Walking through the door, I was immediately greeted by Alex, the general manager, who took my name and showed me to the dining room upstairs. The Rattle Owl offers a tasting menu which is only available in the upstairs restaurant. The Tansy Beetle Bar downstairs has a separate menu.
I was left in the very capable hands of Chloe, who lead me to my table and radiated happiness. There was a genuine interest in customers from both Chloe and Alex and an easy conversation to have with both of them at various points throughout the night.
The menu was already on the table as it is for anyone having a tasting menu. Water was brought to the table and whilst there was no drinks menu given (there was a delay from the printers, understandable given the circumstances), Chloe and Alex knew the list of beverages off by heart and reeled of a list of soft drinks available for me.
The first course arrived and we were off, the tasting menu had begun. ‘A Nod to the Romans’, the inspiration from this dish came from the renovations, when Roman remains had been found in the cellar surrounded by 300 oyster shells. Potato soufflé, oyster emulsion and pickled cucumber served in an oyster shell. When I think of soufflé, I think of those wonderful, fluffy baked egg dishes which have to be served straight away before they deflate. This, was a small round crisp like snack, with a creamy centre and not at all as acidic as I expected it to be with the pickled cucumber.
Up next was the lobster, I always look forward to having lobster as I’m still pretty new to eating it, I’ve only previously eaten it in pasta, but I will order a full lobster one day! £1 from each serving of the lobster is sent to the Whitby Lobster Hatchery to fund their conservation scheme of ‘buy one, set one free’. A vibrant tomato and pepper gazpacho, lobster bisque butter, crumpet and tart were all set before me. A feast for the eyes (and the stomach too). The fresh smell omitting from the little bowl of gazpacho was incredible (can food smell fresh?). The tart perfectly crisp and thankfully I didn’t make a mess when eating it… well, save for one or two crumbs which were swiftly swept from the table as soon as my plate was cleared. I broke a piece of the warm crumpet and smothered it in butter. Whilst each element had lobster in, there wasn’t too much of it. Nothing overpowered the lobster as lobster can be quite delicate and can get lost in bold flavours.
My third course was game tartare, charcoal and tomatoes with slow cooked egg. Chloe’s dad has a game farm and shoots the game, as although game is traditionally a winter meat, it needs to be shot in June or so I was told. The slight crunch from the grains paired with the perfectly prepared tartare, coated in an almost sticky egg yolk was flavour and texture heaven.
Trout with caviar, asparagus and velouté soon followed. So much flavour packed into that velouté, my tastebuds were on cloud 9. Thankfully, there was only a small amount of caviar in this dish. Having previously eaten caviar on a plane journey to Australia, I’m not a huge fan. It’s too salty and frankly overhyped, on this occasion though, the amount of caviar was perfect for the size of the trout on the plate.

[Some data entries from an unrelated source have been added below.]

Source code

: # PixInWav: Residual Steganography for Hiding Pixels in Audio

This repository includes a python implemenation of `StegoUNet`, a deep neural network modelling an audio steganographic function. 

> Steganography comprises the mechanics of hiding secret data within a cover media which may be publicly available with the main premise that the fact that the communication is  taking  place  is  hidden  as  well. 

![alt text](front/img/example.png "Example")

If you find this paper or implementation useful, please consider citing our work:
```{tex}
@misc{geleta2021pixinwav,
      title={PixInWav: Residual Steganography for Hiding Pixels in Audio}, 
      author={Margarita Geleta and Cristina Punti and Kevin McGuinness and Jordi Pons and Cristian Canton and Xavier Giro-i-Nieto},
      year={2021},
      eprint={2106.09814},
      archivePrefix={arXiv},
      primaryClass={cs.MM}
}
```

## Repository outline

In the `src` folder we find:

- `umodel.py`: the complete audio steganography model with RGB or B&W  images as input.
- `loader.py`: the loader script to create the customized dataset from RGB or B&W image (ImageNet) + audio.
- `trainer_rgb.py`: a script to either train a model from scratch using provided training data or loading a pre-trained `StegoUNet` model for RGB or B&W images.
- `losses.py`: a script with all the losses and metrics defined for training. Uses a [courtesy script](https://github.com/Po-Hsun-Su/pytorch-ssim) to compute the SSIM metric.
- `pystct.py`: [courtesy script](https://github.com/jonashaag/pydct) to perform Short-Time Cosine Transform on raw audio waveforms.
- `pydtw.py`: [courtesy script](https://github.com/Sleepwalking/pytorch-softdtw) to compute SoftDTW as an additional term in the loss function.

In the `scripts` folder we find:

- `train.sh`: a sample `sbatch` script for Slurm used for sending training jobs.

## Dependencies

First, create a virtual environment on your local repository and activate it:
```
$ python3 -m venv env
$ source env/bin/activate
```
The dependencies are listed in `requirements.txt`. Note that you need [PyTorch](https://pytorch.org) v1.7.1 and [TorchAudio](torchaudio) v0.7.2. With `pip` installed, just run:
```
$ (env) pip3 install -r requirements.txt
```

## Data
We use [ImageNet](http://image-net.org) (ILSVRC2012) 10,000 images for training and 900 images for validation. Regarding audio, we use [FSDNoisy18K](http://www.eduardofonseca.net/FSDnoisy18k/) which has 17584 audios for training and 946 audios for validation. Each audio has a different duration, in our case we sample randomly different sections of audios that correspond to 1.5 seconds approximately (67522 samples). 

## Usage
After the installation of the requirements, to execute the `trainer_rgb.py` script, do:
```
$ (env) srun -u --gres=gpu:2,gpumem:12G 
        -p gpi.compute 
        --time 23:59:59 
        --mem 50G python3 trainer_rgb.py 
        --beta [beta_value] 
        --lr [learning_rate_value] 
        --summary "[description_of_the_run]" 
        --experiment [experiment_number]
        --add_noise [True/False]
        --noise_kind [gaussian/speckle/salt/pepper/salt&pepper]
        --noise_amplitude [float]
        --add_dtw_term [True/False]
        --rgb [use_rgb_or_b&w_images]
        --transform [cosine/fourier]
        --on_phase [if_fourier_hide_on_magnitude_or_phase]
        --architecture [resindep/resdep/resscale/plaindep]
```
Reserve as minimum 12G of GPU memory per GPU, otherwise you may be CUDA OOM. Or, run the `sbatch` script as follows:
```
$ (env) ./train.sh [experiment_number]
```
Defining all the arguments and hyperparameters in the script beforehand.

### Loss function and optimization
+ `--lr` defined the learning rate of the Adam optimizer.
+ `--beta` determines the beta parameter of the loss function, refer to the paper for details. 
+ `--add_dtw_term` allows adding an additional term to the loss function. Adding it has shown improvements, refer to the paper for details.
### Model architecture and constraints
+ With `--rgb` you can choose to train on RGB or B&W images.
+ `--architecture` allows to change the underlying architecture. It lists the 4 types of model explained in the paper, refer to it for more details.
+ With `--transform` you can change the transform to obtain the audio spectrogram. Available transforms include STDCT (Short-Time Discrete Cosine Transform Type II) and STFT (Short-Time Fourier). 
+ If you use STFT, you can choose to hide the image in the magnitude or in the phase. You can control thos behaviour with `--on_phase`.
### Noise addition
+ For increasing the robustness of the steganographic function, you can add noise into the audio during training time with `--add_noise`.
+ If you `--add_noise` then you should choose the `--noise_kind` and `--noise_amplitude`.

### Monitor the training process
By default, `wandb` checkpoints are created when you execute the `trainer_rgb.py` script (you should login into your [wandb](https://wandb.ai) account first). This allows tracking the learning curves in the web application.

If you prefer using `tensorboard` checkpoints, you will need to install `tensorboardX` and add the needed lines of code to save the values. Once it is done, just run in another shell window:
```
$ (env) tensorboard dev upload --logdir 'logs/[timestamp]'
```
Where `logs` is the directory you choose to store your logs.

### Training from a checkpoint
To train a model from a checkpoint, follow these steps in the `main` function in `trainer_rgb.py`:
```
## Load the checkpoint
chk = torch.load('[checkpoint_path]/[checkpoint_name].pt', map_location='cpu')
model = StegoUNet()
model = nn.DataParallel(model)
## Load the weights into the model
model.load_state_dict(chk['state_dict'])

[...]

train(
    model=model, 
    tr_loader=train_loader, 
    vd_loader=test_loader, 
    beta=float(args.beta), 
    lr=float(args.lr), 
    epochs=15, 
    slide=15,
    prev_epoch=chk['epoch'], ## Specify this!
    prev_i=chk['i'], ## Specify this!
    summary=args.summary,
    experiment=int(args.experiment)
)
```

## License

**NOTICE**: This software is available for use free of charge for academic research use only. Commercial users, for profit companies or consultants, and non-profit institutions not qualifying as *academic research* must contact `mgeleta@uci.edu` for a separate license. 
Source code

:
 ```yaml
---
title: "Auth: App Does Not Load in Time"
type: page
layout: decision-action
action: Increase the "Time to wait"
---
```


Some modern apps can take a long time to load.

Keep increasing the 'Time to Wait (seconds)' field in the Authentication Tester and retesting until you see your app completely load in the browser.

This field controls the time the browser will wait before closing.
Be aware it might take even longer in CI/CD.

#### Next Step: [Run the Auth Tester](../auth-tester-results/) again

The final savoury course, Ilkley lamb, turnips, courgettes, mint puree and wild garlic. Oh my, the flavour from the jus; umami, sweet, salty. I just needed a bit of bread to mop it up. I hate leaving such a flavourful jus on the plate.
The transitional course, buckthorn house spruce, spruce sorbet, redcurrant granita and compote. The granita was by far my favourite element on the dish, cool, refreshing and perfect for a hot summers day. If The Rattle Owl sells this granita on it’s own, or decides to make and sell a redcurrant sorbet, I will be the first in line to buy it. A slight chewiness from the dehydrated frangipane cake was lovely.
Finally, we move onto the desserts and I’m pleased to see that we had fruit in the desserts! Strawberry, elderflower sponge, mouse and sorrel sorbet. The sponge and mousse encased in a pink dome, to be cracked with the back of your spoon. There were a few small pieces of strawberries but as an avid strawberry lover, I always want more. Put the whole punnet on the dish if you must!
The final dessert course was CHOCOLATE! Praise the lord, we have chocolate in a dessert! Coffee caramel, ganache and black mirin. The chocolate was very rich but as a final dessert course, it was fine. I think if it had been the first dessert course, I may not have been able to eat any more. Bright orange popped against the darkness of the chocolate.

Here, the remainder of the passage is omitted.